# [Task goal]
Set out exactly every line of the entries below, starting at the line that holds "<td width=36 valign=top style='width:27.35pt;border-top:solid" and stopping after the line that holds "<td width=36 valign=top style='width:27.1pt;border-top:solid".

# [Extracted entries]

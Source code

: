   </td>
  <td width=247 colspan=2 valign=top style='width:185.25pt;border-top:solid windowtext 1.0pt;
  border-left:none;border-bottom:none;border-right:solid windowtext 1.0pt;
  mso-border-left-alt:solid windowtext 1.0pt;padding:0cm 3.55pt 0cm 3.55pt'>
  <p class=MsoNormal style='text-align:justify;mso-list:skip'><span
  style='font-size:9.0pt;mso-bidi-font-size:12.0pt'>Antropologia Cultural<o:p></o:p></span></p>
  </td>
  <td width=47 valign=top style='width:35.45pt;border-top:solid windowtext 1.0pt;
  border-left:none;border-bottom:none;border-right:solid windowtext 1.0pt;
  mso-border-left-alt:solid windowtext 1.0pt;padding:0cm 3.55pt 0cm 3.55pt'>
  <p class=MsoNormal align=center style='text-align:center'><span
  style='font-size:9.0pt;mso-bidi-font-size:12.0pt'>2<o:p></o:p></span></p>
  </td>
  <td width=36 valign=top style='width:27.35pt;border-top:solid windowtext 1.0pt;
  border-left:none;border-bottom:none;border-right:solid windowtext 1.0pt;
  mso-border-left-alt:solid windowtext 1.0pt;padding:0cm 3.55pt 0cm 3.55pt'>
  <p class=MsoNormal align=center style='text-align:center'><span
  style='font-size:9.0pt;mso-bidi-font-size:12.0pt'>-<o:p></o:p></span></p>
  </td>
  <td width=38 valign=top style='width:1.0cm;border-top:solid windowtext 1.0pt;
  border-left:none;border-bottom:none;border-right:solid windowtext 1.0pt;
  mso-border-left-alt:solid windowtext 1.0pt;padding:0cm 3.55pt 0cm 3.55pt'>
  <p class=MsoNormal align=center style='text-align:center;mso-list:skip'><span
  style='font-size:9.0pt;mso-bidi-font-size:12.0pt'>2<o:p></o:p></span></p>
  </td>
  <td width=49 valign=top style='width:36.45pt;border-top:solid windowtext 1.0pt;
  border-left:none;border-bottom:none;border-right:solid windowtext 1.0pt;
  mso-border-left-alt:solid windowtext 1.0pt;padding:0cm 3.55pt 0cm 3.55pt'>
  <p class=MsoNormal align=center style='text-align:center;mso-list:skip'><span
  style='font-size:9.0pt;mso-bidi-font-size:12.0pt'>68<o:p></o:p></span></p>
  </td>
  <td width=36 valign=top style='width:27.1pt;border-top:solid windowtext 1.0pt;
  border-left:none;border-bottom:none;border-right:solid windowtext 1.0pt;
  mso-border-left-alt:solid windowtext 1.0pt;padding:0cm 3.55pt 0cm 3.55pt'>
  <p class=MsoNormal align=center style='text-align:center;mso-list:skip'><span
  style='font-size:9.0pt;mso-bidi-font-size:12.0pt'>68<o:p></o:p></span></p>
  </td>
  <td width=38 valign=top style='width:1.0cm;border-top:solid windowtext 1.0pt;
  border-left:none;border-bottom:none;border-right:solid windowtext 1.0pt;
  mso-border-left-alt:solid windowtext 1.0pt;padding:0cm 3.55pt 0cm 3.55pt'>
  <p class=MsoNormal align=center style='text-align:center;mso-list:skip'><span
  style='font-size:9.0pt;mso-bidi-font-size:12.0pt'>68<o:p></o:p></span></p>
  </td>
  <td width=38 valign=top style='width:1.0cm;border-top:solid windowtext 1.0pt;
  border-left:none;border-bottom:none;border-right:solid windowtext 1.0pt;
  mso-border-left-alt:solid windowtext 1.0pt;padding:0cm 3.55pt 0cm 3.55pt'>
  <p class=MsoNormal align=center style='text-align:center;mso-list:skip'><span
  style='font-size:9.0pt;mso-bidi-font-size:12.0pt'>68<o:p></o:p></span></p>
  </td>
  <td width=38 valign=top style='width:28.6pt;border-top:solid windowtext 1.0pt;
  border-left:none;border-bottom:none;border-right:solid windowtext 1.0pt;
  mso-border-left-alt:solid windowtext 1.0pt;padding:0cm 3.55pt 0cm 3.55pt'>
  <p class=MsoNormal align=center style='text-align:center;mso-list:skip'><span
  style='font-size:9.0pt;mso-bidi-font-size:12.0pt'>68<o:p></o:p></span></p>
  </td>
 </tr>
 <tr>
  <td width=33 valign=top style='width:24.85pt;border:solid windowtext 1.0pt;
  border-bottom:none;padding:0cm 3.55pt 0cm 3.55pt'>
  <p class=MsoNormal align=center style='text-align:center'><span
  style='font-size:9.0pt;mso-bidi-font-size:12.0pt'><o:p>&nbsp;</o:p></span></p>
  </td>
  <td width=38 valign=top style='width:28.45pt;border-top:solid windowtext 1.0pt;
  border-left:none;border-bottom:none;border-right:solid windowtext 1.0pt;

# [The completed task]
  <td width=36 valign=top style='width:27.35pt;border-top:solid windowtext 1.0pt;
  border-left:none;border-bottom:none;border-right:solid windowtext 1.0pt;
  mso-border-left-alt:solid windowtext 1.0pt;padding:0cm 3.55pt 0cm 3.55pt'>
  <p class=MsoNormal align=center style='text-align:center'><span
  style='font-size:9.0pt;mso-bidi-font-size:12.0pt'>-<o:p></o:p></span></p>
  </td>
  <td width=38 valign=top style='width:1.0cm;border-top:solid windowtext 1.0pt;
  border-left:none;border-bottom:none;border-right:solid windowtext 1.0pt;
  mso-border-left-alt:solid windowtext 1.0pt;padding:0cm 3.55pt 0cm 3.55pt'>
  <p class=MsoNormal align=center style='text-align:center;mso-list:skip'><span
  style='font-size:9.0pt;mso-bidi-font-size:12.0pt'>2<o:p></o:p></span></p>
  </td>
  <td width=49 valign=top style='width:36.45pt;border-top:solid windowtext 1.0pt;
  border-left:none;border-bottom:none;border-right:solid windowtext 1.0pt;
  mso-border-left-alt:solid windowtext 1.0pt;padding:0cm 3.55pt 0cm 3.55pt'>
  <p class=MsoNormal align=center style='text-align:center;mso-list:skip'><span
  style='font-size:9.0pt;mso-bidi-font-size:12.0pt'>68<o:p></o:p></span></p>
  </td>
  <td width=36 valign=top style='width:27.1pt;border-top:solid windowtext 1.0pt;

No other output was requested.